But there are those saints who are recorded as performing incredible miracles, such as St. Francis, St. Benedict and St. Padre Pio. And there are other saints who were recognized as being very pious, but did not relay miracles on a regular basis (for example, St. King Louis IX).
don’t know what you mean by differentiate, but just get a lives of the saints or go on-line and read their biographies. a saint is a saint not matter how small, and only needs the miracles after death for canonization and 2 will do.
The miracles that God works through an individual during his or her lifetime are not what make them saints. In fact, they are rarely considered for canonization.
The Church looks at the person’s life of faith and virtue. It decides whether the person lived a heroic Christian life. What comes under scrutiny is whether the person lived according to the Gospel in a manner that guarrantees that the person is in Heaven.
The title Saint is given to somene who is in Heaven. There is no comparison between one person and another. When a person’s life is studied that person’s life is compared to Christ’s life and teachings.
The only miracles that count for canonization are those that take place after the person’s death through that individual’s intercession. Even that requirement can be waved by the Holy Father. You mentioned Benedict and Francis. Benedict was never canonized. He was proclaimed a saint by through the voice of the people. At the time of his death, there was no formal canonization process. The people of God believed he was a saint and the Church confirmed it in her liturgy by including him in the liturgical life of the Church and in her public veneration. Francis was canonized less than two years after he died, by Pope Gregory IX, but there were no miracles required or even a study required. His life was so public and popular that Pope Gregory felt there was no need to go through any process and he canonized him.
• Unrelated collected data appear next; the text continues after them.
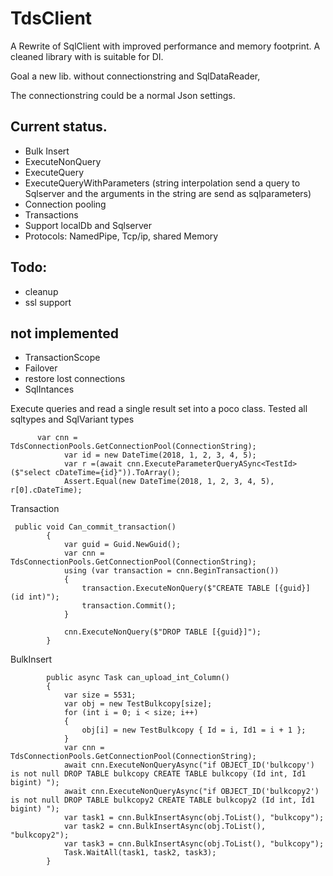 # TdsClient

A Rewrite of SqlClient with improved performance and memory footprint. A cleaned library with is suitable for DI.

Goal a new lib. without connectionstring and SqlDataReader, 


The connectionstring could be a normal Json settings.

## Current status.
* Bulk Insert
* ExecuteNonQuery
* ExecuteQuery<T>
* ExecuteQueryWithParameters<T> (string interpolation send a query to Sqlserver and the arguments in the string are send as sqlparameters)
* Connection pooling
* Transactions
* Support localDb and Sqlserver
* Protocols: NamedPipe, Tcp/ip, shared Memory

## Todo:
* cleanup
* ssl support

## not implemented
* TransactionScope
* Failover
* restore lost connections
* SqlIntances 

Execute queries and read a single result set into a poco class. Tested all sqltypes and SqlVariant types


```
      var cnn = TdsConnectionPools.GetConnectionPool(ConnectionString);
            var id = new DateTime(2018, 1, 2, 3, 4, 5);
            var r =(await cnn.ExecuteParameterQueryASync<TestId>($"select cDateTime={id}")).ToArray();
            Assert.Equal(new DateTime(2018, 1, 2, 3, 4, 5), r[0].cDateTime);
```
Transaction

```
 public void Can_commit_transaction()
        {
            var guid = Guid.NewGuid();
            var cnn = TdsConnectionPools.GetConnectionPool(ConnectionString);
            using (var transaction = cnn.BeginTransaction())
            {
                transaction.ExecuteNonQuery($"CREATE TABLE [{guid}] (id int)");
                transaction.Commit();
            }

            cnn.ExecuteNonQuery($"DROP TABLE [{guid}]");
        }
```

BulkInsert
```
        public async Task can_upload_int_Column()
        {
            var size = 5531;
            var obj = new TestBulkcopy[size];
            for (int i = 0; i < size; i++)
            {
                obj[i] = new TestBulkcopy { Id = i, Id1 = i + 1 };
            }
            var cnn = TdsConnectionPools.GetConnectionPool(ConnectionString);
            await cnn.ExecuteNonQueryAsync("if OBJECT_ID('bulkcopy') is not null DROP TABLE bulkcopy CREATE TABLE bulkcopy (Id int, Id1 bigint) ");
            await cnn.ExecuteNonQueryAsync("if OBJECT_ID('bulkcopy2') is not null DROP TABLE bulkcopy2 CREATE TABLE bulkcopy2 (Id int, Id1 bigint) ");
            var task1 = cnn.BulkInsertAsync(obj.ToList(), "bulkcopy");
            var task2 = cnn.BulkInsertAsync(obj.ToList(), "bulkcopy2");
            var task3 = cnn.BulkInsertAsync(obj.ToList(), "bulkcopy");
            Task.WaitAll(task1, task2, task3);
        }
```
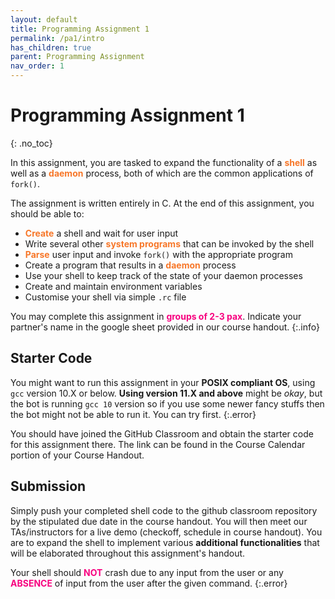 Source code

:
 ```yaml
---
layout: default
title: Programming Assignment 1
permalink: /pa1/intro
has_children: true
parent: Programming Assignment
nav_order: 1
---
```


# Programming Assignment 1 
{: .no_toc}


In this assignment, you are tasked to expand the functionality of a <span style="color:#f77729;"><b>shell</b></span> as well as a <span style="color:#f77729;"><b>daemon</b></span> process, both of which are the common applications of `fork()`.

The assignment is written entirely in C. At the end of this assignment, you should be able to:

- <span style="color:#f77729;"><b>Create</b></span> a shell and wait for user input
- Write several other <span style="color:#f77729;"><b>system programs</b></span> that can be invoked by the shell
- <span style="color:#f77729;"><b>Parse</b></span> user input and invoke `fork()` with the appropriate program
- Create a program that results in a <span style="color:#f77729;"><b>daemon</b></span> process
- Use your shell to keep track of the state of your daemon processes
- Create and maintain environment variables 
- Customise your shell via simple `.rc` file

You may complete this assignment in <span style="color:#f7007f;"><b>groups of 2-3 pax</b></span>. Indicate your partner's name in the google sheet provided in our course handout.
{:.info}

## Starter Code

You might want to run this assignment in your **POSIX compliant OS**, using `gcc` version 10.X or below. **Using version 11.X and above** might be _okay_, but the bot is running `gcc 10` version so if you use some newer fancy stuffs then the bot might not be able to run it. You can try first.
{:.error}

You should have joined the GitHub Classroom and obtain the starter code for this assignment there. The link can be found in the Course Calendar portion of your Course Handout.

## Submission 

Simply push your completed shell code to the github classroom repository by the stipulated due date in the course handout. You will then meet our TAs/instructors for a live demo (checkoff, schedule in course handout). You are to expand the shell to implement various **additional functionalities** that will be elaborated throughout this assignment's handout. 

Your shell should <span style="color:#f7007f;"><b>NOT</b></span> crash due to any input from the user or any <span style="color:#f7007f;"><b>ABSENCE</b></span> of input from the user after the given command.
{:.error} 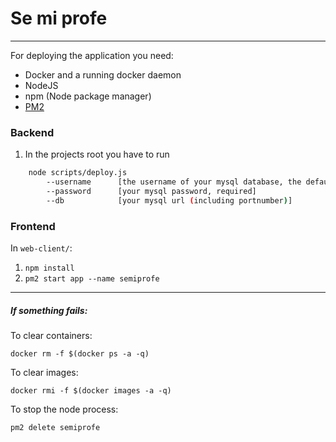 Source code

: # Se mi profe
---

For deploying the application you need:

 * Docker and a running docker daemon
 * NodeJS
 * npm (Node package manager)
 * [PM2](http://pm2.keymetrics.io/)


### Backend
1. In the projects root you have to run
```bash
	node scripts/deploy.js
    	--username		[the username of your mysql database, the default value is 'dev']
        --password		[your mysql password, required]
        --db			[your mysql url (including portnumber)]
```

### Frontend
In `web-client/`:
1. `npm install`
2. `pm2 start app --name semiprofe`
---

##### If something fails:
To clear containers:

`docker rm -f $(docker ps -a -q)`

To clear images:

`docker rmi -f $(docker images -a -q)`

To stop the node process: 

`pm2 delete semiprofe`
Other saints are canonized in different ways, through tradition, such as the Apostles and our Blessed Mother, others through a formal process.
But in all, the differentiation between them is purely in personalities, their emphasis when living the Gospel, and their contribution to the Church at their time or afterward. These differences do not make saints bigger or lesser than each other. To assume this would be to offend the Holy Spirit.
When we speak about a “great saint” such as Francis of Assisi, Teresa of Avila, Thomas Aquinas and others, we mean that they are better known and have had a more public impact on the Church, not that they are more saintly.
Teresa of Avila did write in her theology that there are degrees or levels in Heaven, but we are unsure of how this plays out, because she was writing in metaphors. It is difficult to say what she saw in her mystical visions.
Nonetheless, Teresa does not imply that there is a difference in one person’s sanctity and that of another person. What she is drawing from in the scriptures where the master pays the laborers their just wage and they complain because they have not been paid the same rate. Jesus responds that the lowest paid was paid the promised rate. Therefore he has been given what God promised. The other laborers were paid a rate that was higher than what the master promised, not because they were better, but because of the discretionary love of the master. Apparently, Teresa had visions and infused knowledge as to how this plays itself out in salvation and in Heaven. Thus she writes about different levels or degrees in Heaven.
But that being said, the difference there is not that one is less of a saint, but that one may have received a greater reward. Once the sould is in Heaven he is a saint.
You can compare the saints approach to the Gospel and how they lived it. You will find that some are more like Christ than others, but that’s because they go beyond what Christ commands, not because they are holier. This is a personal coice that is reflected in how they lived. You can also differentiate their emphasis. All of the saints focus on the Gospel. But they may stress one aspect of it more than another aspect. This does not mean that because Vincent de Paul expressed his great love for the poor he ignored the Gospel’s call to purity or to prayer. He lived the whole thing, but he stood out for his love of the poor. Francis of Assisi stands out for his love of Christ’s humility, but it does not mean that he did not love the Blessed Mother as did Maximilian Kolbe.
You have to read their lives and see that they are different personalities with different spiritual paths and different historical circumstances that influenced the way they lived the Gospel.